The gig itself last night was excellent. And nostalgic...if I haven't made that clear. My thanks to Sebadoh.

Wednesday, April 23

In case you haven't come across Onion TV yet..

Wildly Popular 'Iron Man' Trailer To Be Adapted Into Full-Length Film

is the link for tons of other clips.

Music magazine articles over the last 30 odd years

Found this link in The Guardian's Guide on Saturday. It is a subscription service which seems to work out at 40 euros for the year - but Jesus, it seems well worth it. You get access to an absolute wealth of music articles from as far back as you would probably care to go. This is their archive and it is excellent. Some years are missing and if you really wanted something specific you might be unlucky but it has a serious amount of stuff..

Tuesday, April 22

Brasilintime - Tivoli, May 2nd

This seems interesting with the current penchant for Afrobeat in the indie music scene. Samba music has never been my favourite but Madlib is playing and if he manages to not smoke his own bodyweight in weed before the gig - actually it doesn't matter if he does or not, he will be just as good - then this could be an outstanding night of music. Has this been kept relatively quiet on the advertising front in Dublin or have I just missed alot of posters??
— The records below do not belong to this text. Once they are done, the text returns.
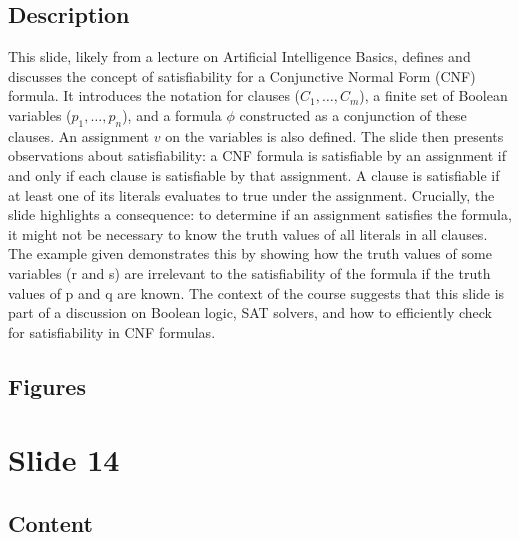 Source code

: \documentclass{article}%
\begin{document}
\subsection{Description}%
This slide, likely from a lecture on Artificial Intelligence Basics, defines and discusses the concept of satisfiability for a Conjunctive Normal Form (CNF) formula.  It introduces the notation for clauses ($C_1, \dots, C_m$), a finite set of Boolean variables ($p_1, \dots, p_n$), and a formula $\phi$ constructed as a conjunction of these clauses.  An assignment $v$ on the variables is also defined.  The slide then presents observations about satisfiability: a CNF formula is satisfiable by an assignment if and only if each clause is satisfiable by that assignment.  A clause is satisfiable if at least one of its literals evaluates to true under the assignment.  Crucially, the slide highlights a consequence: to determine if an assignment satisfies the formula, it might not be necessary to know the truth values of all literals in all clauses.  The example given demonstrates this by showing how the truth values of some variables (r and s) are irrelevant to the satisfiability of the formula if the truth values of p and q are known.  The context of the course suggests that this slide is part of a discussion on Boolean logic, SAT solvers, and how to efficiently check for satisfiability in CNF formulas.%
\subsection{Figures}%
\begin{figure}[H]%
\centering%
\end{figure}

%
\newpage%
\section{Slide 14}%
\label{sec:Slide14}%
\subsection{Content}%
\end{document}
This is from the Tivoli website:

"This show will rely on the backbone of Afrobeat legend Tony Allen, Fela Kuti's drummer, recent collaborator with Damon Albarn on 'The Good, The Bad & The Queen'. Cited as creating the genre Afrobeat, Tony Allen is no ordinary musician.
Add two of Brasil's finest musicians Ivan Conti (Mamao) 1/3 of Azymuth, the collosal force in Brasilian music who sold 100s of thousands of records worldwide and Joao Parahyba renowned percussionist with samba rock band Trio Mocoto and backing band for Jorge Ben. Sprinkle this with...Producer, MC, instrumentalist extraordinnaire..MADLIB.. The BeatKonducta aka Quasimoto aka Yesterday's New Quintet aka Jackson Conti and producer of the new Erykah Badu LP. Add your JROCC...the founder of The Beat junkies, arguably the best club DJ in the world and place him alongside South America's DJ Nuts and this event becomes devastating."

Things that are wonderful indeed..

Charlie Brooker.

Elbow at Vicar Street tonight. Guy Garvey is probably the most affable frontman of all time.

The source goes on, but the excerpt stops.